EXTRACTED MATERIAL>
◆ ◆ ◆
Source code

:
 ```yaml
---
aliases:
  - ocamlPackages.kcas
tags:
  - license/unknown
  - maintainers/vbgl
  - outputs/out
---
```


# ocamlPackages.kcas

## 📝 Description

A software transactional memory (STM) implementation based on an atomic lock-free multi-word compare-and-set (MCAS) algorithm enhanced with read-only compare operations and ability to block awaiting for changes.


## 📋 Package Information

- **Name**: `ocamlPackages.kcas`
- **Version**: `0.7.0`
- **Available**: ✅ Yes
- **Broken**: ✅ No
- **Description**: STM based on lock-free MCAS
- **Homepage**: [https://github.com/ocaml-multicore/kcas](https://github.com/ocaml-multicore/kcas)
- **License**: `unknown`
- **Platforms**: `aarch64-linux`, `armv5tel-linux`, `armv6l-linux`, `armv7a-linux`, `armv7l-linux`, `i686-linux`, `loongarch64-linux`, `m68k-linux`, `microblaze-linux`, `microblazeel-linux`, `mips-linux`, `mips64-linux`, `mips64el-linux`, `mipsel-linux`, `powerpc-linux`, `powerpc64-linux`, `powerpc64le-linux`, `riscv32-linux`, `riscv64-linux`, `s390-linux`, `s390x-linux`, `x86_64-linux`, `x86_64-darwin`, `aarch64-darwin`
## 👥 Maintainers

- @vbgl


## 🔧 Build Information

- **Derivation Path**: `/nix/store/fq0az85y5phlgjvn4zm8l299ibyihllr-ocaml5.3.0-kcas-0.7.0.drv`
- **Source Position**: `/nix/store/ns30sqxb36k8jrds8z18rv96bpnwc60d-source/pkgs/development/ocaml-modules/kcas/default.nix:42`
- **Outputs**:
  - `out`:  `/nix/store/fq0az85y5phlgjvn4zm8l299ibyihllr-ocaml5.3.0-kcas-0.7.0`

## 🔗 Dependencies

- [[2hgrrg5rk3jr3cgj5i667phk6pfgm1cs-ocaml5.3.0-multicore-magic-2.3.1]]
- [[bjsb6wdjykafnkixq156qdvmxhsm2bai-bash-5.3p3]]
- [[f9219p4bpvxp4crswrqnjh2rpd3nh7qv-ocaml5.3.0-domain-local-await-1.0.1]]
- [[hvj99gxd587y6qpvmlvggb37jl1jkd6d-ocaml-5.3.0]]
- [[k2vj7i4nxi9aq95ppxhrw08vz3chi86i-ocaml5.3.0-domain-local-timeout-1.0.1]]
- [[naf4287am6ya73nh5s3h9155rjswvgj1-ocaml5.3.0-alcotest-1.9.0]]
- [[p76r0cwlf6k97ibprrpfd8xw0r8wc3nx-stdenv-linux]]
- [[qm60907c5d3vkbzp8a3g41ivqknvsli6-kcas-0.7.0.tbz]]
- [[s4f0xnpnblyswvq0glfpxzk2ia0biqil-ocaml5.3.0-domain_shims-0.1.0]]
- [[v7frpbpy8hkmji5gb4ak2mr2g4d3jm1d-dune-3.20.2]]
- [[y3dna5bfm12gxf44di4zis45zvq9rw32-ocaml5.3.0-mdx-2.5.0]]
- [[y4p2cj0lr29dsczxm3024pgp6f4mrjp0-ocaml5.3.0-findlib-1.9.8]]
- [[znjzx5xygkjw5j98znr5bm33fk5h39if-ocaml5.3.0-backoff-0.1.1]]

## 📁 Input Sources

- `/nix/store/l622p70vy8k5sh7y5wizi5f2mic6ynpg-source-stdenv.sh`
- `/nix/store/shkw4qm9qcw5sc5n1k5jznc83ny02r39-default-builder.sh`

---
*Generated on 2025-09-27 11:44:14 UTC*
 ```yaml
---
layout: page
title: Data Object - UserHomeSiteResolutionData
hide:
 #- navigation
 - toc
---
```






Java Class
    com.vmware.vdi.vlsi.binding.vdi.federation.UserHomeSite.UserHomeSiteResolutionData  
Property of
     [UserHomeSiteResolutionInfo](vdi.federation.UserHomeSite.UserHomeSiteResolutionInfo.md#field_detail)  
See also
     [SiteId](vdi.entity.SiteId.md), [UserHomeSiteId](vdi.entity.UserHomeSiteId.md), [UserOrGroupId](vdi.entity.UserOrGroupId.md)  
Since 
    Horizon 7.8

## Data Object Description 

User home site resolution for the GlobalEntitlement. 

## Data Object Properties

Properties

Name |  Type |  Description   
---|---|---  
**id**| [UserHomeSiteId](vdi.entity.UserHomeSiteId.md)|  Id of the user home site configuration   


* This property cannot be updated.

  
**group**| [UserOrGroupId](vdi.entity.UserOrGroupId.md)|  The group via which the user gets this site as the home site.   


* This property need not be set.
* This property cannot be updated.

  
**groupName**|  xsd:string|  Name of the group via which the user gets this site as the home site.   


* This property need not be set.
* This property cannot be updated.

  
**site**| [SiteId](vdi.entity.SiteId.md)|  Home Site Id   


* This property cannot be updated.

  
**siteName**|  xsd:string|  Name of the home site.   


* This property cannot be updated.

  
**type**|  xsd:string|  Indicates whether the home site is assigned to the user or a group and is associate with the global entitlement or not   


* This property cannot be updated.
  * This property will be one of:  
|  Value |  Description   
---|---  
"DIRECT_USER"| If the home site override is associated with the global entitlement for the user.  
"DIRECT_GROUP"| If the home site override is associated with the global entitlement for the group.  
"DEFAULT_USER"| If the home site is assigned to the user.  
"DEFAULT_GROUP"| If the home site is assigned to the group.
◆ ◆ ◆
REQUIRED ACTION>
Copy out the entries above again, keeping them exact.

WRITTEN RESPONSE>
Source code

:
 ```yaml
---
aliases:
  - ocamlPackages.kcas
tags:
  - license/unknown
  - maintainers/vbgl
  - outputs/out
---
```


# ocamlPackages.kcas

## 📝 Description

A software transactional memory (STM) implementation based on an atomic lock-free multi-word compare-and-set (MCAS) algorithm enhanced with read-only compare operations and ability to block awaiting for changes.


## 📋 Package Information

- **Name**: `ocamlPackages.kcas`
- **Version**: `0.7.0`
- **Available**: ✅ Yes
- **Broken**: ✅ No
- **Description**: STM based on lock-free MCAS
- **Homepage**: [https://github.com/ocaml-multicore/kcas](https://github.com/ocaml-multicore/kcas)
- **License**: `unknown`
- **Platforms**: `aarch64-linux`, `armv5tel-linux`, `armv6l-linux`, `armv7a-linux`, `armv7l-linux`, `i686-linux`, `loongarch64-linux`, `m68k-linux`, `microblaze-linux`, `microblazeel-linux`, `mips-linux`, `mips64-linux`, `mips64el-linux`, `mipsel-linux`, `powerpc-linux`, `powerpc64-linux`, `powerpc64le-linux`, `riscv32-linux`, `riscv64-linux`, `s390-linux`, `s390x-linux`, `x86_64-linux`, `x86_64-darwin`, `aarch64-darwin`
## 👥 Maintainers

- @vbgl


## 🔧 Build Information

- **Derivation Path**: `/nix/store/fq0az85y5phlgjvn4zm8l299ibyihllr-ocaml5.3.0-kcas-0.7.0.drv`
- **Source Position**: `/nix/store/ns30sqxb36k8jrds8z18rv96bpnwc60d-source/pkgs/development/ocaml-modules/kcas/default.nix:42`
- **Outputs**:
  - `out`:  `/nix/store/fq0az85y5phlgjvn4zm8l299ibyihllr-ocaml5.3.0-kcas-0.7.0`

## 🔗 Dependencies

- [[2hgrrg5rk3jr3cgj5i667phk6pfgm1cs-ocaml5.3.0-multicore-magic-2.3.1]]
- [[bjsb6wdjykafnkixq156qdvmxhsm2bai-bash-5.3p3]]
- [[f9219p4bpvxp4crswrqnjh2rpd3nh7qv-ocaml5.3.0-domain-local-await-1.0.1]]
- [[hvj99gxd587y6qpvmlvggb37jl1jkd6d-ocaml-5.3.0]]
- [[k2vj7i4nxi9aq95ppxhrw08vz3chi86i-ocaml5.3.0-domain-local-timeout-1.0.1]]
- [[naf4287am6ya73nh5s3h9155rjswvgj1-ocaml5.3.0-alcotest-1.9.0]]
- [[p76r0cwlf6k97ibprrpfd8xw0r8wc3nx-stdenv-linux]]
- [[qm60907c5d3vkbzp8a3g41ivqknvsli6-kcas-0.7.0.tbz]]
- [[s4f0xnpnblyswvq0glfpxzk2ia0biqil-ocaml5.3.0-domain_shims-0.1.0]]
- [[v7frpbpy8hkmji5gb4ak2mr2g4d3jm1d-dune-3.20.2]]
- [[y3dna5bfm12gxf44di4zis45zvq9rw32-ocaml5.3.0-mdx-2.5.0]]
- [[y4p2cj0lr29dsczxm3024pgp6f4mrjp0-ocaml5.3.0-findlib-1.9.8]]
- [[znjzx5xygkjw5j98znr5bm33fk5h39if-ocaml5.3.0-backoff-0.1.1]]

## 📁 Input Sources

- `/nix/store/l622p70vy8k5sh7y5wizi5f2mic6ynpg-source-stdenv.sh`
- `/nix/store/shkw4qm9qcw5sc5n1k5jznc83ny02r39-default-builder.sh`

---
*Generated on 2025-09-27 11:44:14 UTC*
 ```yaml
---
layout: page
title: Data Object - UserHomeSiteResolutionData
hide:
 #- navigation
 - toc
---
```






Java Class
    com.vmware.vdi.vlsi.binding.vdi.federation.UserHomeSite.UserHomeSiteResolutionData  
Property of
     [UserHomeSiteResolutionInfo](vdi.federation.UserHomeSite.UserHomeSiteResolutionInfo.md#field_detail)  
See also
     [SiteId](vdi.entity.SiteId.md), [UserHomeSiteId](vdi.entity.UserHomeSiteId.md), [UserOrGroupId](vdi.entity.UserOrGroupId.md)  
Since 
    Horizon 7.8

## Data Object Description 

User home site resolution for the GlobalEntitlement. 

## Data Object Properties

Properties

Name |  Type |  Description   
---|---|---  
**id**| [UserHomeSiteId](vdi.entity.UserHomeSiteId.md)|  Id of the user home site configuration   


* This property cannot be updated.

  
**group**| [UserOrGroupId](vdi.entity.UserOrGroupId.md)|  The group via which the user gets this site as the home site.   


* This property need not be set.
* This property cannot be updated.

  
**groupName**|  xsd:string|  Name of the group via which the user gets this site as the home site.   


* This property need not be set.
* This property cannot be updated.

  
**site**| [SiteId](vdi.entity.SiteId.md)|  Home Site Id   


* This property cannot be updated.

  
**siteName**|  xsd:string|  Name of the home site.   


* This property cannot be updated.

  
**type**|  xsd:string|  Indicates whether the home site is assigned to the user or a group and is associate with the global entitlement or not   


* This property cannot be updated.
  * This property will be one of:  
|  Value |  Description   
---|---  
"DIRECT_USER"| If the home site override is associated with the global entitlement for the user.  
"DIRECT_GROUP"| If the home site override is associated with the global entitlement for the group.  
"DEFAULT_USER"| If the home site is assigned to the user.  
"DEFAULT_GROUP"| If the home site is assigned to the group.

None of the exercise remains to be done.